I recently remembered an amusing incident from that tour which I have decided to relate to you. It is linked only tangentially to A Buss from Lafayette, but I'm writing about it anyway.
First of all, you must understand that this was the first tour put on by the Jane Austen Society of North America, of which I am a life member. For a Jane Austen lover, it was a wonderful experience. We visited Steventon (the site of the house in which she was born), London (where she stayed with her brother and where we also saw and handled the collection of her surviving manuscripts then housed at the British Museum), Bath (where parts of both Northanger Abby and Persuasion were set), Godmersham (the estate where Jane Austen's brother lived) and many other Austen locales.
One of these locales was Lyme Regis, the seaside town where Louisa Musgrove falls from the Cobb in Persuasion. As our bus was approaching the town, I could hear the tour organizer and British tour guide chatting in the seat ahead of mine. Apparently they had been contacted by a woman who said she was descended from Jane Austen's brother, Edward, who had been adopted by wealthy relatives and subsequently changed his name to Knight. This purported descendant had told the tour leaders that she had a number of Jane Austen artifacts that had come down in her family and she wanted to show them to us. The problem was that no one knew 1) if she was actually an Austen descendant; or 2) if what she had to show us were genuine Austen heirlooms. Also, the tour was on a tight schedule and the tour leaders did not want to be delayed by someone who might be a loony tune. I heard them decide to meet with her, but to do what they could to keep the encounter as short as possible.
When we arrived in Lyme Regis, this is the woman who met us at a museum, carrying a number of bags. I don't remember her name, but I wrote down "Mrs. C." on the back of one of these pictures.
Was she really a descendant of Jane Austen's wealthy brother?
I watched the tour leaders' reaction: they didn't seem convinced.
Then Mrs.

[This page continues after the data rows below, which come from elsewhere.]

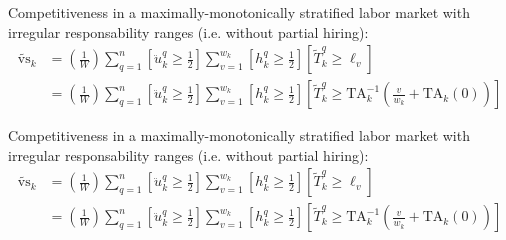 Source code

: \documentclass[hidelinks, nonatbib]{elsarticle}
\begin{document}
Competitiveness in a maximally-monotonically stratified labor market with irregular responsability ranges (i.e. without partial hiring):
\begin{align}
    \tilde{\text{vs}}_k 
    &=
    \left(
        \frac{1}{W}
    \right)
    \sum_{q=1}^{n}
    \left[
        \ddot{u}_{k}^{q}
        \geq
        \frac{1}{2}
    \right]
    \sum_{v=1}^{w_k}
    \left[
        h_{k}^{q}
        \geq
        \frac{1}{2}
    \right]
    \left[
        \tilde{T}_{k}^{q}
        \geq
        \ell_v
    \right]
    \\
    &=
    \left(
        \frac{1}{W}
    \right)
    \sum_{q=1}^{n}
    \left[
        \ddot{u}_{k}^{q}
        \geq
        \frac{1}{2}
    \right]
    \sum_{v=1}^{w_k}
    \left[
        h_{k}^{q}
        \geq
        \frac{1}{2}
    \right]
    \left[
        \tilde{T}_{k}^{q}
        \geq
        \text{TA}_{k}^{-1}
        \left(
            \frac{v}{w_k}
            +
            \text{TA}_{k}(0)
        \right)
    \right]
\end{align}


Competitiveness in a maximally-monotonically stratified labor market with irregular responsability ranges (i.e. without partial hiring):
\begin{align}
    \tilde{\text{vs}}_k 
    &=
    \left(
        \frac{1}{W}
    \right)
    \sum_{q=1}^{n}
    \left[
        \ddot{u}_{k}^{q}
        \geq
        \frac{1}{2}
    \right]
    \sum_{v=1}^{w_k}
    \left[
        h_{k}^{q}
        \geq
        \frac{1}{2}
    \right]
    \left[
        \tilde{T}_{k}^{q}
        \geq
        \ell_v
    \right]
    \\
    &=
    \left(
        \frac{1}{W}
    \right)
    \sum_{q=1}^{n}
    \left[
        \ddot{u}_{k}^{q}
        \geq
        \frac{1}{2}
    \right]
    \sum_{v=1}^{w_k}
    \left[
        h_{k}^{q}
        \geq
        \frac{1}{2}
    \right]
    \left[
        \tilde{T}_{k}^{q}
        \geq
        \text{TA}_{k}^{-1}
        \left(
            \frac{v}{w_k}
            +
            \text{TA}_{k}(0)
        \right)
    \right]
\end{align}
\end{document}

C. started pulling things out of her bags.
Something she showed us, some document or other, did seem to indicate that she was the Real Deal.

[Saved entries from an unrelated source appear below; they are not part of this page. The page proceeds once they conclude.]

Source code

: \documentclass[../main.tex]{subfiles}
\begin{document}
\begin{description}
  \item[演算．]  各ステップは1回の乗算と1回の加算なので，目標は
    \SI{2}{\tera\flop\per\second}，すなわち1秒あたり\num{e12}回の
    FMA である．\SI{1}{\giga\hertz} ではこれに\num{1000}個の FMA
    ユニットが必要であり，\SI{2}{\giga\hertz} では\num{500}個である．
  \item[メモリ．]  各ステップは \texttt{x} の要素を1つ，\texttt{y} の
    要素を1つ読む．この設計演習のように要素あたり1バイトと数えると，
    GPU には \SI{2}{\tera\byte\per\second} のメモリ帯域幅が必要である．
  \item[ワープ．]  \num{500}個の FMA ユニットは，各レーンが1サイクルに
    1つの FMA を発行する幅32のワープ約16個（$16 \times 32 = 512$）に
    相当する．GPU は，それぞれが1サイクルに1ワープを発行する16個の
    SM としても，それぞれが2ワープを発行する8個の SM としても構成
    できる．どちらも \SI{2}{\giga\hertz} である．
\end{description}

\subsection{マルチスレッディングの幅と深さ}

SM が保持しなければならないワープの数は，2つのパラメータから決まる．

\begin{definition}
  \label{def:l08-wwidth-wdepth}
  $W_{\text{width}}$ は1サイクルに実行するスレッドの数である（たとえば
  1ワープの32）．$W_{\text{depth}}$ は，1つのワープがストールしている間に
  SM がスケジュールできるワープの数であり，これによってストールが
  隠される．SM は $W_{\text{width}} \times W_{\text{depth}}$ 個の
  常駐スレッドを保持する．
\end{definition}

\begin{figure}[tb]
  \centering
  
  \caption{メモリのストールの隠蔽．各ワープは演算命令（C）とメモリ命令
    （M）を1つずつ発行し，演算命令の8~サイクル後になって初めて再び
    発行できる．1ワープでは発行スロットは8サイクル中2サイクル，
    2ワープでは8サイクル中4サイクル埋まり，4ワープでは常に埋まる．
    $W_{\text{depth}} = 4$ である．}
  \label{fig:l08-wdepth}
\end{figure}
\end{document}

Then Mrs. C. brought out the rest of the items she'd brought along to show us:
1) A set of scrabble-ish letters like those used in Emma to spell out coded messages between secret lovers, and some "spillikins" (pick up sticks). Mrs. C. said they had belonged to Jane Austen.

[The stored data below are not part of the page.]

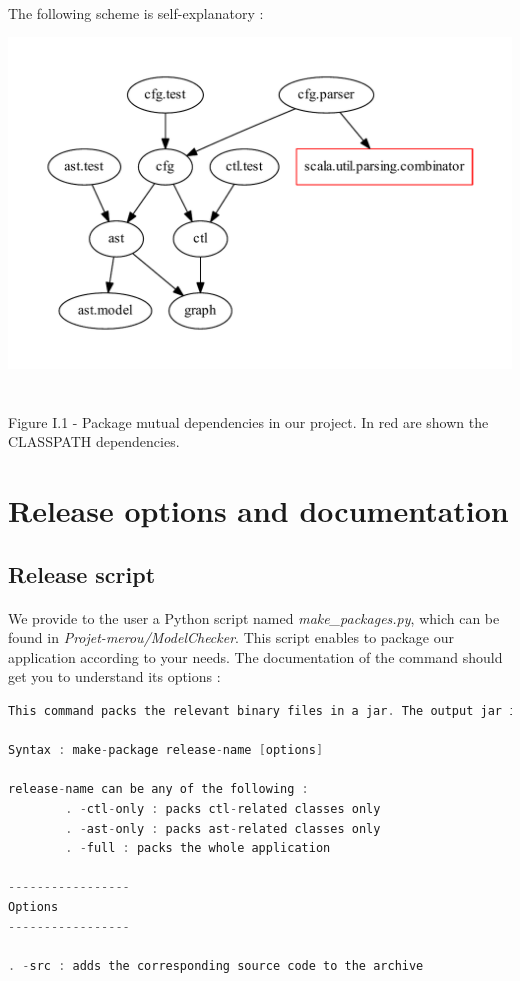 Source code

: \documentclass{report}
\begin{document}
\paragraph{}
\hspace{4mm}The following scheme is self-explanatory :

\begin{center}
\includegraphics[scale=0.65]{data/dependencies}
~\\~\\Figure I.1 - Package mutual dependencies in our project. In red are shown the CLASSPATH dependencies.
\end{center}

\section{Release options and documentation}

\subsection{Release script}

\paragraph{}
\hspace{4mm}We provide to the user a Python script named \textit{make\_packages.py}, which can be found in \textit{Projet-merou/ModelChecker}.
This script enables to package our application according to your needs. The documentation of the command should get you to understand its options :

\begin{lstlisting}[language=c++]
This command packs the relevant binary files in a jar. The output jar is stored in the release folder.

Syntax : make-package release-name [options]

release-name can be any of the following :
        . -ctl-only : packs ctl-related classes only
        . -ast-only : packs ast-related classes only
        . -full : packs the whole application

-----------------
Options
-----------------

. -src : adds the corresponding source code to the archive
\end{lstlisting}
\end{document}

2) A lace "fichu", that was worn as a collar, that had belonged to Jane Austen
3) An ebony fan that had belonged to Jane Austen.
4. A beaded bag made by Jane Austen. (When we later went to Chawton Cottage, where Jane Austen lived at the end of her short life, there was an identical beaded bag on display there.)
5. A pair of Jane Austen's gloves.
5. And a lace cap made and worn by Jane Austen herself.
Wow.
Meanwhile, the tour leaders kept trying to hurry Mrs. C. along so we could get on to see Lyme Regis. Our schedule, you know.
But I had questions for Mrs. C. Lots of questions. Every time I asked another one, however, the tour leaders did not look pleased with me.
I didn't care.
Especially when I was allowed to hold Jane Austen's lace cap.
I don't know if subsequent Jane Austen tours have scheduled in Mrs. C, or whether it was eventually decided that these items weren't authentic.
She, and they, were real enough for me.
Center: beaded bag
Upper left: fichu (collar)
Next to the beaded bag: spillikins
Lower right corner: lace cap
Center: letters from a word game like those used by Frank Churchill and Jane Fairfax in Emma. I think they came from the box of game pieces on the right.
An ebony fan and a grooming kit.
Me holding Jane Austen's cap. Those of you who have read A Buss from Lafayette know that such a mob cap figured in my story.
Just for good measure, here is a picture of me standing on "Granny's Teeth" on the Lyme Regis Cobb. These precarious stairs down from the Upper Cobb to the Lower Cobb might have been the ones where Louisa Musgrove fell and ended up with a severe concussion.
[Captain Wentworth] advised her against it, thought the jar too great; but no, he reasoned and talked in vain, she smiled and said, "I am determined I will:" he put out his hands; she was too precipitate by half a second, she fell on the pavement on the Lower Cobb, and was taken up lifeless!